While CS films do contain a high degree of randomness with Victims, the motivation from this inciting incident is fairly crucial (even if it is purely backstory we’re told through exposition). Hostel (2005) is not a Slasher film for a variety of reasons, but one of those reasons is that nothing is driving the Villains’ killing other than a desire to kill for its own sake. Like in Hostel, Mrs. Voorhees’s (Betsy Palmer) Victims in Friday the 13th were random youths who had the misfortune to be in the wrong place at the wrong time. The difference is that Mrs. Voorhees’s saw a relevant connection to these Victims and the camp counselors responsible for her son’s death, so while the new Victims could have been anyone, they were tangentially paying for the crimes of others. A Slasher’s motive does not need to be particularly sound, but there needs to be some method to their madness. A serial killer may target specifically women, but a CS would target a particular house full of women (even if the house was selected at random).
Hostel fits into a subgenre I would crudely call Stumbled On films. While these films often contain human Villains, they have more in common with a film about a killer bear. A killer bear movie generally works like so: campers, ignoring the warnings of a ranger, sneak into a part of the forest they aren’t supposed to be in, and then have to fight for their lives against a hungry bear. Similarly, the Villain(s) of Stumbled On films generally live out in the middle of nowhere, murdering those unfortunate enough to pass by and get caught, like a Venus flytrap. These films – such as The Hills Have Eyes (1977, 2006), Just Before Dawn (1981), Humongous (1982), or Wrong Turn (2003) – are generally about hillbillies or deformed weirdos who attack interlopers for food or simply to territorially keep they away from their home. This was an issue I had with the Friday the 13th remake (2009). I think a proper reboot of the franchise needed to concern the potential reopening of Camp Crystal Lake. Removing that altered the nature of the film, and thus the nature of Jason by turning him into a Stumbled On Villain. Platinum Dunes was looking at Jason from the perspective of an established franchise character – who, yes, eventually was just chillin’ out in the woods stabbing whoever he saw – but they ignored how that made the character seem to anyone for whom the remake was their first real experience with ol’ hockey mask.

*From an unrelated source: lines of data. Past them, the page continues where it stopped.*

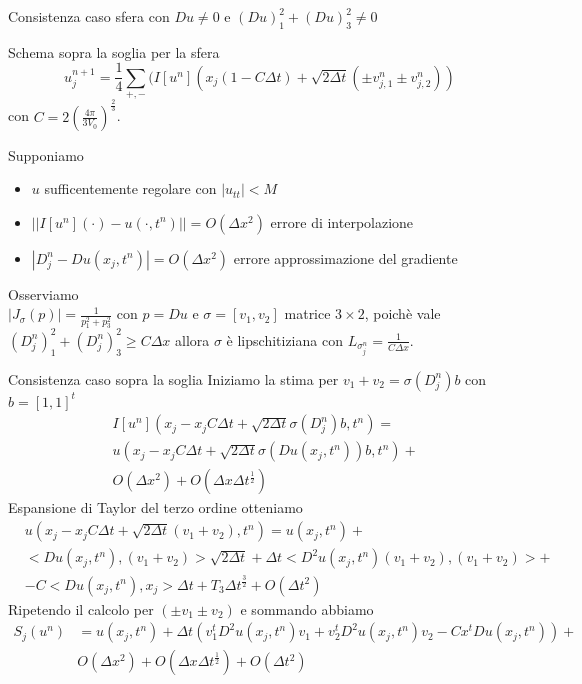 \begin{frame}{Consistenza caso sfera con $Du\neq 0$ e
    $(Du)_1^2+(Du)_3^2\neq 0$}
  \begin{alertblock}{Schema sopra la soglia per la sfera}
   \[
     u_j^{n+1}=\frac{1}{4}\sum_{+,-}(I[u^n](x_j(1-C\Delta
     t)+\sqrt{2\Delta t}(\pm v_{j,1}^n\pm v_{j,2}^n))
    \]
    con $C=2\left(\frac{4\pi}{3V_0}\right)^\frac{2}{3}$.
  \end{alertblock}
  Supponiamo
  \begin{itemize}
    \item $u$ sufficentemente regolare con $|u_{tt}|<M$
    \item $||I[u^n](\cdot)-u(\cdot,t^n)||=O(\Delta x^2)$ errore di
      interpolazione 
    \item $|D_j^n-Du(x_j,t^n)|=O(\Delta x^2)$ errore approssimazione
      del gradiente
   \end{itemize}
  Osserviamo \\ 
      $|J_{\sigma}(p)|=\frac{1}{p_1^2+p_3^2}$ con $p=Du$ e
      $\sigma=[v_1,v_2]$ matrice $3\times 2$,  poichè vale
      $(D_j^n)_1^2+(D_j^n)_3^2\geq C\Delta x$ allora $\sigma$ è
      lipschitiziana con $L_{\sigma_j^n}=\frac{1}{C\Delta x}$.  
 \end{frame}

\begin{frame}{Consistenza caso sopra la soglia}
Iniziamo la stima per \alert{$v_1+v_2=\sigma(D_j^n)b$} con $b=[1,1]^t$
\[
\begin{aligned}
  &I[u^n](x_j-x_jC\Delta t +\sqrt{2\Delta t}\sigma(D_j^n)b,t^n)=\\
  &u(x_j-x_jC\Delta t +\sqrt{2\Delta t}\sigma(Du(x_j,t^n))b,t^n)+\\
  &O(\Delta x^2) + O(\Delta x\Delta t^{\frac{1}{2}}) 
\end{aligned}
\]
Espansione di Taylor del terzo ordine otteniamo
\[
\begin{aligned}
&u(x_j-x_jC\Delta t +\sqrt{2\Delta
    t}(v_1+v_2),t^n)=u(x_j,t^n)+\\
&<Du(x_j,t^n),(v_1+v_2)>\sqrt{2\Delta t}+\Delta
  t<D^2u(x_j,t^n)(v_1+v_2),(v_1+v_2)>+\\
&-C<Du(x_j,t^n),x_j>\Delta t+T_3\Delta t^{\frac{3}{2}} +O(\Delta t^2)
\end{aligned}
\]
Ripetendo il calcolo per $(\pm v_1\pm v_2)$ e sommando abbiamo
\[
\begin{aligned}
S_j(u^n)&=u(x_j,t^n)+\Delta t(v_1^tD^2u(x_j,t^n)v_1+v_2^tD^2u(x_j,t^n)v_2-Cx^tDu(x_j,t^n))+\\
&O(\Delta x^2)+ O(\Delta x\Delta t^{\frac{1}{2}})+ O(\Delta t^2)
\end{aligned}
\]
\end{frame}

So what of a film like A Texas Chainsaw Massacre (1974)? Leatherface (Gunnar Hansen) wears a mask and has a Signature Weapon. Slasher or Stumbled On? Not a Slasher, I say. For one thing, while Slashers don’t necessarily need to work alone (Scream, 1996), they do need to be a unified front. Leatherface is part of a Clan. Clans (the Villains generally found in Stumbled On films) have a common goal, but are made up of autonomous members who may have their own sub-goals or motivations or reservations. More importantly though, we have no idea why Leatherface kills. There is no past inciting incident. The Villain family kills strangers for meat, and as far as we are told/shown, no other reason.
Then there is Saw (2004). Is Jigsaw (Tobin Bell) a Slasher? While it’s not technically a Slasher Mask, the robotic clown puppet serves the same purpose of hiding the Villain’s identity and creating an iconic visage. Jigsaw doesn’t have a Signature Weapon, but he does have a signature killing scheme, which is sort of the same thing. He also has a vengeance motive and a reason for choosing the Victims that he does. But structurally the film is way off formula. I think the fact that Jigsaw never kills his Victims hands-on is problematic as well. Truth be told, though, Saw (ignoring the sequels) falls into a hazy gray area, much like Seven. I would say Saw is not a true Slasher film, but would accept a good argument in its favor as well.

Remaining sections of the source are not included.